So I have this string "nmmaddammhelloollehdertr", if we split the string into x = "nmmaddamm" and y = "helloollehdertr" we could find the LPS to be x = "mmaddamm" and y = "helloolleh". We know that this is the biggest palindrome as x has a length of 8, and y has a length of 10. 10 * 8 = 80
I attempted this problem by using dynamic programming with Longest Palindromic Subsequence, noting that I need to split the string at a pivot point creating two strings with the longest size.
A brute-force approach was to try every single palindrome for each subsequence, and that was my attempt:
using System;
namespace Palindrome
{
class Program
{
static void Main(string[] args)
{
Console.WriteLine(GetLongestPalindrome("nmmaddammhelloollehdertr"));
}
static int GetLongestPalindrome(string s)
{
int longest = 1;
for (int i = 0; i < s.Length; ++i)
longest = Math.Max(longest, GetLongestPalindromeHelper(s.Substring(0, i)) * GetLongestPalindromeHelper(s.Substring(i)));
return longest;
}
static int GetLongestPalindromeHelper(string str)
{
if (str.Length == 0)
return 1;
/*
* For a str = "madeam"
* || 0 | 1 | 2 | 3 | 4 | 5 ||
* _____|| m | a | d | e | a | m ||
* | 0 m || 1 | 1 | 1 | 1 | 1 |_5_||
* | 1 a || 0 | 1 | 1 | 1 |_3_| 3 ||
* | 2 d || 0 | 0 |_1_| 1 | 1 | 1 ||
* | 3 e || 0 | 0 | 0 | 1 | 1 | 1 ||
* | 4 a || 0 | 0 | 0 | 0 | 1 | 1 ||
* | 5 m || 0 | 0 | 0 | 0 | 0 | 1 ||
*
*/
int[,] matrix = new int[str.Length, str.Length];
// i -> row
// j -> column
// windowSize -> the numbers of chars in the window
// each character is a palindrome with a length 1
for (int i = 0; i < str.Length; ++i)
matrix[i, i] = 1;
// we handled windowSize 1, so we start at 2
for (int windowSize = 2; windowSize <= str.Length; ++windowSize)
{
for (int i = 0, j = windowSize - 1; i < str.Length - windowSize + 1; ++i, j = i + windowSize - 1)
{
if (str[i] == str[j])
matrix[i, j] = matrix[i + 1, j - 1] + 2;
else
matrix[i, j] = Math.Max(matrix[i, j - 1], matrix[i + 1, j]);
}
}
return matrix[0, str.Length - 1];
}
}
}
However, I am sure there is a better way to do this, but I do not know how.

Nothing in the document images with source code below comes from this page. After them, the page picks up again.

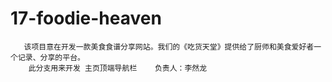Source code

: # 17-foodie-heaven
       该项目意在开发一款美食食谱分享网站。我们的《吃货天堂》提供给了厨师和美食爱好者一个记录、分享的平台。
        此分支用来开发 主页顶端导航栏    负责人：李然龙
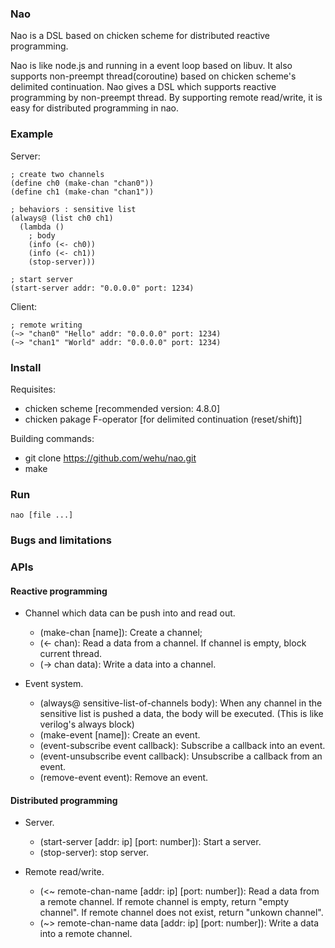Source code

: ### Nao

Nao is a DSL based on chicken scheme for distributed reactive programming.

Nao is like node.js and running in a event loop based on libuv. 
It also supports non-preempt thread(coroutine) based on chicken scheme's delimited continuation.
Nao gives a DSL which supports reactive programming by non-preempt thread.
By supporting remote read/write, it is easy for distributed programming in nao.

### Example

Server:

	; create two channels
	(define ch0 (make-chan "chan0"))
	(define ch1 (make-chan "chan1"))

	; behaviors : sensitive list
	(always@ (list ch0 ch1)
	  (lambda ()
	    ; body
	    (info (<- ch0))
	    (info (<- ch1))
	    (stop-server)))

	; start server
	(start-server addr: "0.0.0.0" port: 1234)

Client:

	; remote writing
	(~> "chan0" "Hello" addr: "0.0.0.0" port: 1234)
	(~> "chan1" "World" addr: "0.0.0.0" port: 1234)

### Install

Requisites:

* chicken scheme [recommended version: 4.8.0]
* chicken pakage F-operator [for delimited continuation (reset/shift)]

Building commands:

* git clone https://github.com/wehu/nao.git
* make

### Run

	nao [file ...]

### Bugs and limitations

### APIs

#### Reactive programming

* Channel which data can be push into and read out.

  * (make-chan [name]): Create a channel;
  * (<- chan): Read a data from a channel. If channel is empty, block current thread.
  * (-> chan data): Write a data into a channel.

* Event system.

  * (always@ sensitive-list-of-channels body): When any channel in the sensitive list is pushed a data, 
the body will be executed. (This is like verilog's always block)
  * (make-event [name]): Create an event.
  * (event-subscribe event callback): Subscribe a callback into an event.
  * (event-unsubscribe event callback): Unsubscribe a callback from an event.
  * (remove-event event): Remove an event.

#### Distributed programming

* Server.

  * (start-server [addr: ip] [port: number]): Start a server.
  * (stop-server): stop server.

* Remote read/write.

  * (<~ remote-chan-name [addr: ip] [port: number]): Read a data from a remote channel. 
If remote channel is empty, return "empty channel". 
If remote channel does not exist, return "unkown channel".
  * (~> remote-chan-name data [addr: ip] [port: number]): Write a data into a remote channel.



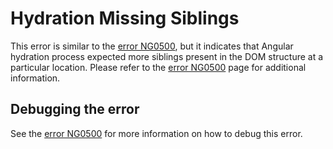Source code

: # Hydration Missing Siblings

This error is similar to the [error NG0500](errors/NG0500), but it indicates that Angular hydration process expected more siblings present in the DOM structure at a particular location. Please refer to the [error NG0500](errors/NG0500) page for additional information.

## Debugging the error

See the [error NG0500](errors/NG0500) for more information on how to debug this error.
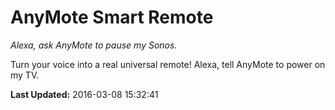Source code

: # AnyMote Smart Remote
*Alexa, ask AnyMote to pause my Sonos.*

Turn your voice into a real universal remote! Alexa, tell AnyMote to power on my TV.

**Last Updated:** 2016-03-08 15:32:41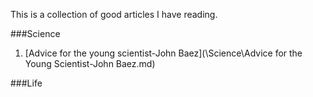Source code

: This is a collection of good articles I have reading.


###Science
1. [Advice for the young scientist-John Baez](\Science\Advice for the Young Scientist-John Baez.md)

###Life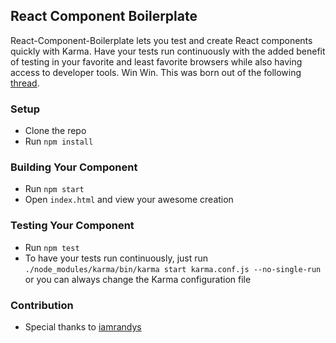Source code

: ## React Component Boilerplate

React-Component-Boilerplate lets you test and create React components quickly with Karma. Have your tests run continuously with the added benefit of testing in your favorite and least favorite browsers while also having access to developer tools. Win Win. This was born out of the following [thread](https://github.com/facebook/jest/issues/116). 

### Setup

* Clone the repo
* Run `npm install`

### Building Your Component

* Run `npm start`
* Open `index.html` and view your awesome creation

### Testing Your Component

* Run `npm test`
* To have your  tests run continuously, just run `./node_modules/karma/bin/karma start karma.conf.js --no-single-run` or you can always change the Karma configuration file

### Contribution

* Special thanks to [iamrandys](https://github.com/iamrandys)
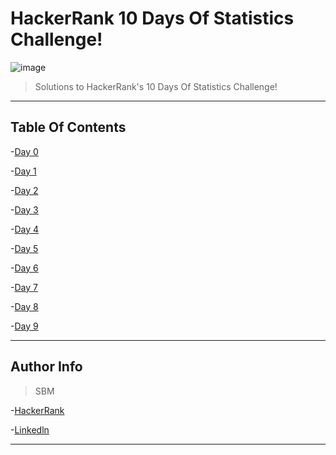 # HackerRank 10 Days Of Statistics Challenge!

![image](https://media.licdn.com/media-proxy/ext?w=800&h=800&hash=obbg3oT%2BAQsReeuvdx1zEL5aP5U%3D&ora=1%2CaFBCTXdkRmpGL2lvQUFBPQ%2CxAVta5g-0R6nlh8Tw1It6a2FowGz60oISIfYC2G8G2f1spyfNT-tdoDSeLKlpEtOdSkFlBJkcrG-GGGiSp7ocuyVIKsw9cGUX9eCbAoMTD0D1Uxj_toPa0lh5rDgCvnxPX8LgM9ZSw2eB4HtbGAyGgIbr-CfHLL-C20gnASvVfnXDc0QWfoywtdTxGxSotfjPdxryp5F2Thw9we31ZDIHBA8ycafAn2WAQEnBUn2Ea5MsaqDwx6joEbWj3j4hrWoP5jyH5Is5lz7_8LwRSi3m3s-uHQW-QALq9NvWXLatuog4nSBJPszRx2QtNbHbneX3qAqzykQrOmgTjaMUTJqsCZA)
>Solutions to HackerRank's 10 Days Of Statistics Challenge!

---

## Table Of Contents
-[Day 0](https://github.com/snehalmastud/10_Days_Of_Statistics/tree/master/Day%200)

-[Day 1](https://github.com/snehalmastud/10_Days_Of_Statistics/tree/master/Day%201)

-[Day 2](https://github.com/snehalmastud/10_Days_Of_Statistics/tree/master/Day%202)

-[Day 3](https://github.com/snehalmastud/10_Days_Of_Statistics/tree/master/Day%203)

-[Day 4](https://github.com/snehalmastud/10_Days_Of_Statistics/tree/master/Day%204)

-[Day 5](https://github.com/snehalmastud/10_Days_Of_Statistics/tree/master/Day%205)

-[Day 6](https://github.com/snehalmastud/10_Days_Of_Statistics/tree/master/Day%206)

-[Day 7](https://github.com/snehalmastud/10_Days_Of_Statistics/tree/master/Day%207)

-[Day 8](https://github.com/snehalmastud/10_Days_Of_Statistics/tree/master/Day%208)

-[Day 9](https://github.com/snehalmastud/10_Days_Of_Statistics/tree/master/Day%209/Multiple%20Linear%20Regression)

---

## Author Info
> SBM

-[HackerRank](https://www.hackerrank.com/smastud0)

-[Linkedln](https://www.linkedin.com/in/snehal-mastud-23a64716b/)

---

Any advice? Also, anyone could point out what the complexity of my code is?
Thanks!
You can do Manacher's Algorithm in Linear time and get the length of all the palindromes. After that, you can process the length to get the maximum length from left and from right, and then with one final loop, you can get your answer.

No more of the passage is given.